We zijn nu gehecht aan materiële zaken en we moeten dat omleiden. Onze positie is dat we ergens aan gehecht moeten zijn. Dat is een feit. Dus nu, met de lichamelijke levensopvatting zijn we gehecht aan dit lichaam en aan alles met betrekking tot dit lichaam. Net zoals ik gehecht ben aan mijn vrouw. Waarom? Er zijn miljoenen en duizenden vrouwen, mooie vrouwen. Ik ben niet aan hun gehecht. Maar mijn gehechtheid aan mijn vrouw, hoewel ze misschien niet erg mooi is, is een feit. Waarom? Vanwege haar relatie met mijn lichaam. Net zo ben ik ook gehecht aan mijn land, ik ben gehecht aan mijn huis, mijn ..., zoveel dingen. Want ik denk dat ik dit lichaam ben en dat alles in relatie met dit lichaam van mij is. Dus op dit moment is mijn opvatting van 'ik' en 'mijn' verkeerd.

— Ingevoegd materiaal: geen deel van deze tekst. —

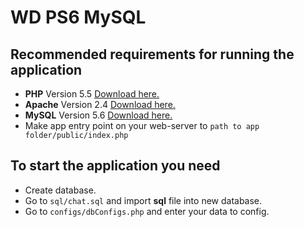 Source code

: # WD PS6 MySQL

## Recommended requirements for running the application

 - **PHP** Version 5.5 [Download here.](http://php.net/downloads.php)
 - **Apache** Version 2.4 [Download here.](https://httpd.apache.org/download.cgi)
 - **MySQL** Version 5.6 [Download here.](https://dev.mysql.com/downloads/)
 - Make app entry point on your web-server to `path to app folder/public/index.php`
 
## To start the application you need
 
- Create database.
- Go to `sql/chat.sql` and import **sql** file into new database.
- Go to `configs/dbConfigs.php` and enter your data to config. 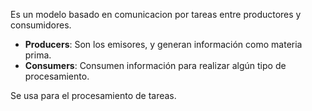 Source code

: Es un modelo basado en comunicacion por tareas entre productores y consumidores.

- **Producers**: Son los emisores, y generan información como materia prima.
- **Consumers**: Consumen información para realizar algún tipo de procesamiento.

Se usa para el procesamiento de tareas.
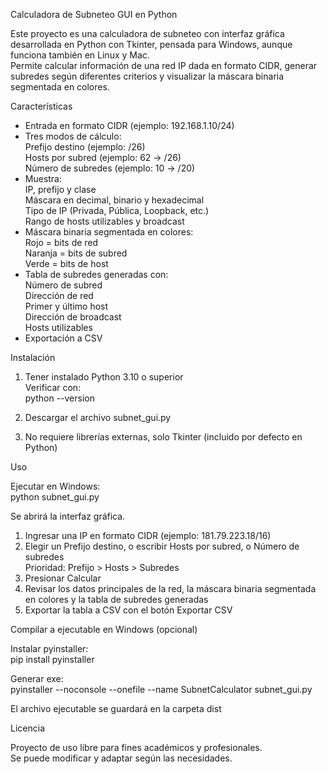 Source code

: Calculadora de Subneteo GUI en Python

Este proyecto es una calculadora de subneteo con interfaz gráfica desarrollada en Python con Tkinter, pensada para Windows, aunque funciona también en Linux y Mac.  
Permite calcular información de una red IP dada en formato CIDR, generar subredes según diferentes criterios y visualizar la máscara binaria segmentada en colores.

Características

- Entrada en formato CIDR (ejemplo: 192.168.1.10/24)  
- Tres modos de cálculo:  
  Prefijo destino (ejemplo: /26)  
  Hosts por subred (ejemplo: 62 → /26)  
  Número de subredes (ejemplo: 10 → /20)  
- Muestra:  
  IP, prefijo y clase  
  Máscara en decimal, binario y hexadecimal  
  Tipo de IP (Privada, Pública, Loopback, etc.)  
  Rango de hosts utilizables y broadcast  
- Máscara binaria segmentada en colores:  
  Rojo = bits de red  
  Naranja = bits de subred  
  Verde = bits de host  
- Tabla de subredes generadas con:  
  Número de subred  
  Dirección de red  
  Primer y último host  
  Dirección de broadcast  
  Hosts utilizables  
- Exportación a CSV

Instalación

1. Tener instalado Python 3.10 o superior  
   Verificar con:  
   python --version  

2. Descargar el archivo subnet_gui.py  

3. No requiere librerías externas, solo Tkinter (incluido por defecto en Python)

Uso

Ejecutar en Windows:  
python subnet_gui.py  

Se abrirá la interfaz gráfica.  

1. Ingresar una IP en formato CIDR (ejemplo: 181.79.223.18/16)  
2. Elegir un Prefijo destino, o escribir Hosts por subred, o Número de subredes  
   Prioridad: Prefijo > Hosts > Subredes  
3. Presionar Calcular  
4. Revisar los datos principales de la red, la máscara binaria segmentada en colores y la tabla de subredes generadas  
5. Exportar la tabla a CSV con el botón Exportar CSV

Compilar a ejecutable en Windows (opcional)

Instalar pyinstaller:  
pip install pyinstaller  

Generar exe:  
pyinstaller --noconsole --onefile --name SubnetCalculator subnet_gui.py  

El archivo ejecutable se guardará en la carpeta dist

Licencia

Proyecto de uso libre para fines académicos y profesionales.  
Se puede modificar y adaptar según las necesidades.  
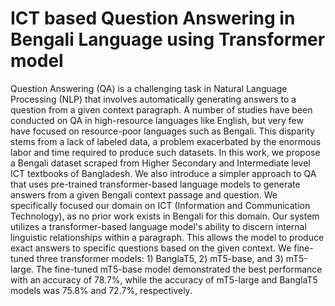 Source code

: <h1>ICT based Question Answering in Bengali Language using Transformer model </h1>

Question Answering (QA) is a challenging task in Natural Language Processing (NLP) that involves automatically generating answers to a question from a given context paragraph. A number of studies have been conducted on QA in high-resource languages like English, but very few have focused on resource-poor languages such as Bengali. This disparity stems from a lack of labeled data, a problem exacerbated by the enormous labor and time required to produce such datasets. In this work, we propose a Bengali dataset scraped from Higher Secondary and Intermediate level ICT textbooks of Bangladesh. We also introduce a simpler approach to QA that uses pre-trained transformer-based language models to generate answers from a given Bengali context passage and question. We specifically focused our domain on ICT (Information and Communication Technology), as no prior work exists in Bengali for this domain. Our system utilizes a transformer-based language model's ability to discern internal linguistic relationships within a paragraph. This allows the model to produce exact answers to specific questions based on the given context. We fine-tuned three transformer models: 1) BanglaT5, 2) mT5-base, and 3) mT5-large. The fine-tuned mT5-base model demonstrated the best performance with an accuracy of 78.7%, while the accuracy of mT5-large and BanglaT5 models was 75.8% and 72.7%, respectively. 
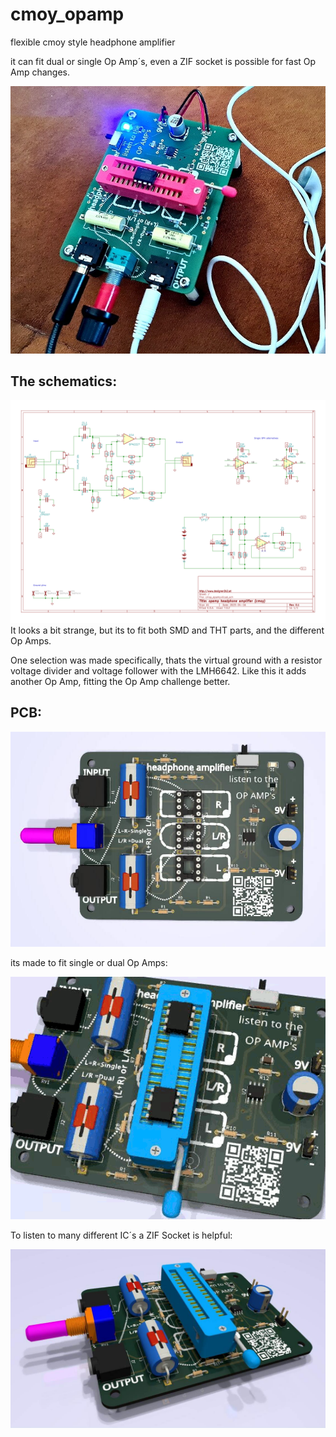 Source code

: # cmoy_opamp
flexible cmoy style headphone amplifier

it can fit dual or single Op Amp´s, even a ZIF socket is possible for fast Op Amp changes.

![cmoy schematic](./cmoy_opamp/cmoy_opamp_build.jpg)

## The schematics:
![cmoy schematic](./cmoy_opamp/cmoy_opamp.svg)
It looks a bit strange, but its to fit both SMD and THT parts, and the different Op Amps.

One selection was made specifically, thats the virtual ground with a resistor voltage divider and voltage follower with the LMH6642. Like this it adds another Op Amp, fitting the Op Amp challenge better.

## PCB:
![cmoy schematic](./cmoy_opamp/cmoy_opamp_3D.jpg)

its made to fit single or dual Op Amps:

![cmoy schematic](./cmoy_opamp/cmoy_opamp_3D_ZIF_opamps.gif)

To listen to many different IC´s a ZIF Socket is helpful:

![cmoy schematic](./cmoy_opamp/cmoy_opamp_3D_ZIF.jpg)
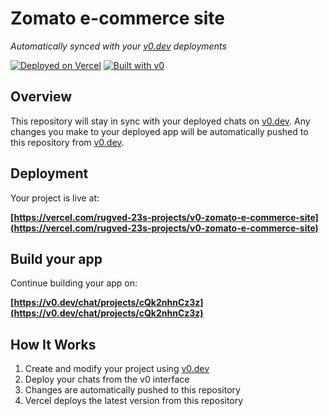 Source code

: # Zomato e-commerce site

*Automatically synced with your [v0.dev](https://v0.dev) deployments*

[![Deployed on Vercel](https://img.shields.io/badge/Deployed%20on-Vercel-black?style=for-the-badge&logo=vercel)](https://vercel.com/rugved-23s-projects/v0-zomato-e-commerce-site)
[![Built with v0](https://img.shields.io/badge/Built%20with-v0.dev-black?style=for-the-badge)](https://v0.dev/chat/projects/cQk2nhnCz3z)

## Overview

This repository will stay in sync with your deployed chats on [v0.dev](https://v0.dev).
Any changes you make to your deployed app will be automatically pushed to this repository from [v0.dev](https://v0.dev).

## Deployment

Your project is live at:

**[https://vercel.com/rugved-23s-projects/v0-zomato-e-commerce-site](https://vercel.com/rugved-23s-projects/v0-zomato-e-commerce-site)**

## Build your app

Continue building your app on:

**[https://v0.dev/chat/projects/cQk2nhnCz3z](https://v0.dev/chat/projects/cQk2nhnCz3z)**

## How It Works

1. Create and modify your project using [v0.dev](https://v0.dev)
2. Deploy your chats from the v0 interface
3. Changes are automatically pushed to this repository
4. Vercel deploys the latest version from this repository
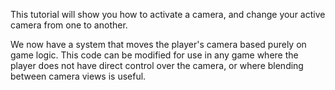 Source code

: This tutorial will show you how to activate a camera, and change your active camera from one to another.

We now have a system that moves the player's camera based purely on game logic. This code can be modified for use in any game where the player does not have direct control over the camera, or where blending between camera views is useful. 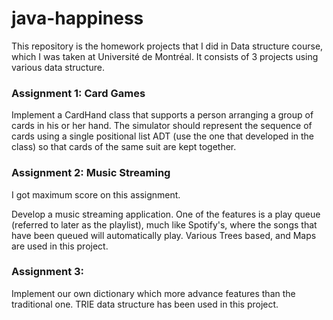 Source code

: # java-happiness

This repository is the homework projects that I did in Data structure course, which I was taken at Université de Montréal. It consists of 3 projects using various data structure. 

### Assignment 1: Card Games

Implement a CardHand class that supports a person arranging a group of cards in his or her hand. The simulator should represent the sequence of cards using a single positional list ADT (use the one that developed in the class) so that cards of the same suit are kept together.


### Assignment 2: Music Streaming
I got maximum score on this assignment.

Develop a music streaming application. One of the features is a play queue (referred to later as the playlist), much like Spotify's, where the songs that have been queued will automatically play. Various Trees based, and Maps are used in this project.

### Assignment 3: 
Implement our own dictionary which more advance features than the traditional one. TRIE data structure has been used in this project.
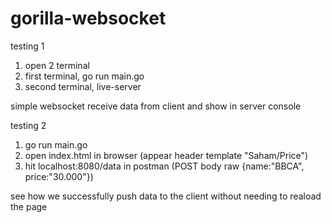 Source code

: # gorilla-websocket

testing 1 
1. open 2 terminal 
2. first terminal, go run main.go 
3. second terminal, live-server

simple websocket receive data from client and show in server console

testing 2
1. go run main.go 
2. open index.html in browser (appear header template "Saham/Price")
3. hit localhost:8080/data in postman (POST body raw {name:"BBCA", price:"30.000"})

see how we successfully push data to the client without needing to reaload the page  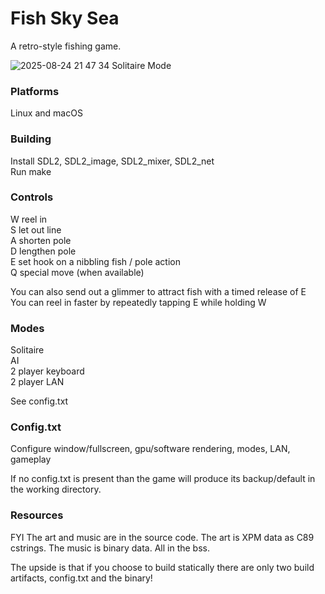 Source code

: Fish Sky Sea
==========

A retro-style fishing game.

![2025-08-24 21 47 34](https://github.com/user-attachments/assets/8db3ba43-d17d-471f-8418-be5ec208baa5)
Solitaire Mode

### Platforms

Linux and macOS

### Building

Install SDL2, SDL2_image, SDL2_mixer, SDL2_net  
Run make

### Controls
W reel in  
S let out line  
A shorten pole  
D lengthen pole  
E set hook on a nibbling fish / pole action  
Q special move (when available)

You can also send out a glimmer to attract fish with a timed release of E   
You can reel in faster by repeatedly tapping E while holding W  

### Modes

Solitaire  
AI  
2 player keyboard  
2 player LAN

See config.txt

### Config.txt

Configure window/fullscreen, gpu/software rendering, modes, LAN, gameplay

If no config.txt is present than the game will produce its backup/default in the working directory.

### Resources

FYI The art and music are in the source code. The art is XPM data as C89 cstrings. The music is binary data. All in the bss.


The upside is that if you choose to build statically there are only two build artifacts, config.txt and the binary!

Daarom, als we die gehechtheid omleiden naar Kṛṣṇa dan kunnen we Kṛṣṇa of God heel goed begrijpen. Kṛṣṇa is net als de zon. Wanneer er zonneschijn is kan je de zon en ook jezelf zien. Zonder zonneschijn, in de duisternis van de nacht, kan je noch de zon noch jezelf zien. Daarom is er het proces mayy āsakta-manāḥ (BG 7.1) om Kṛṣṇa bewustzijn te ontwikkelen. Mayy āsakta-manāḥ pārtha yogaṁ yuñjan mad-āśrayaḥ (BG 7.1).

Dit is de yoga. Yoga betekent verbinden. Yogaṁ yuñjan ... Die yoga moet worden beoefend in connectie met Kṛṣṇa. Daarom zei Hij; mad asraya. Mad betekent me of van mij. En asraya betekent toevlucht zoeken. Dus je zoekt je toevlucht bij Kṛṣṇa of bij een vertegenwoordiger van Kṛṣṇa. Natuurlijk is het voor ons niet mogelijk om toevlucht te zoeken bij Kṛṣṇa omdat Kṛṣṇa op het huidige moment niet aanwezig is. Maar Zijn vertegenwoordiger is er. Dus men moet toevlucht bij Zijn vertegenwoordiger zoeken. En bhakti-yoga beoefenen, zijn geest op Kṛṣṇa concentreren. Dit heet Kṛṣṇa-bewustzijn. Men moet toevlucht zoeken bij iemand wiens leven gewijd is aan Kṛṣṇa. En onder zijn leiding moeten we oefenen om het Kṛṣṇa-bewustzijn te ontwikkelen en dan zal Kṛṣṇa worden onthuld. De evenredige openbaring is evenredige vooruitgang in Kṛṣṇa rechtstreeks zien.